Stored data:
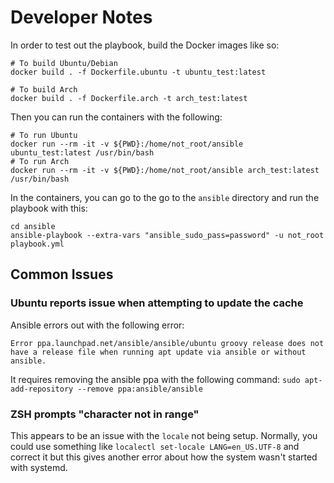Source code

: # Developer Notes

In order to test out the playbook, build the Docker images like so:

```shell
# To build Ubuntu/Debian
docker build . -f Dockerfile.ubuntu -t ubuntu_test:latest

# To build Arch
docker build . -f Dockerfile.arch -t arch_test:latest
```

Then you can run the containers with the following:

```shell
# To run Ubuntu
docker run --rm -it -v ${PWD}:/home/not_root/ansible ubuntu_test:latest /usr/bin/bash
# To run Arch
docker run --rm -it -v ${PWD}:/home/not_root/ansible arch_test:latest /usr/bin/bash
```

In the containers, you can go to the go to the `ansible` directory and run the playbook with this:

```shell
cd ansible
ansible-playbook --extra-vars "ansible_sudo_pass=password" -u not_root playbook.yml
```

## Common Issues

### Ubuntu reports issue when attempting to update the cache

Ansible errors out with the following error:

```
Error ppa.launchpad.net/ansible/ansible/ubuntu groovy release does not have a release file when running apt update via ansible or without ansible.
```

It requires removing the ansible ppa with the following command: `sudo apt-add-repository --remove ppa:ansible/ansible`

### ZSH prompts "character not in range"

This appears to be an issue with the `locale` not being setup. Normally, you could use something like `localectl set-locale LANG=en_US.UTF-8` and correct it but this gives another error about how the system wasn't started with systemd.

> _What needs to be done_: Each entry should be repeated exactly as it appears; the pictures stay out.

> _Your response_:
Source code

: # Developer Notes

In order to test out the playbook, build the Docker images like so:

```shell
# To build Ubuntu/Debian
docker build . -f Dockerfile.ubuntu -t ubuntu_test:latest

# To build Arch
docker build . -f Dockerfile.arch -t arch_test:latest
```

Then you can run the containers with the following:

```shell
# To run Ubuntu
docker run --rm -it -v ${PWD}:/home/not_root/ansible ubuntu_test:latest /usr/bin/bash
# To run Arch
docker run --rm -it -v ${PWD}:/home/not_root/ansible arch_test:latest /usr/bin/bash
```

In the containers, you can go to the go to the `ansible` directory and run the playbook with this:

```shell
cd ansible
ansible-playbook --extra-vars "ansible_sudo_pass=password" -u not_root playbook.yml
```

## Common Issues

### Ubuntu reports issue when attempting to update the cache

Ansible errors out with the following error:

```
Error ppa.launchpad.net/ansible/ansible/ubuntu groovy release does not have a release file when running apt update via ansible or without ansible.
```

It requires removing the ansible ppa with the following command: `sudo apt-add-repository --remove ppa:ansible/ansible`

### ZSH prompts "character not in range"

This appears to be an issue with the `locale` not being setup. Normally, you could use something like `localectl set-locale LANG=en_US.UTF-8` and correct it but this gives another error about how the system wasn't started with systemd.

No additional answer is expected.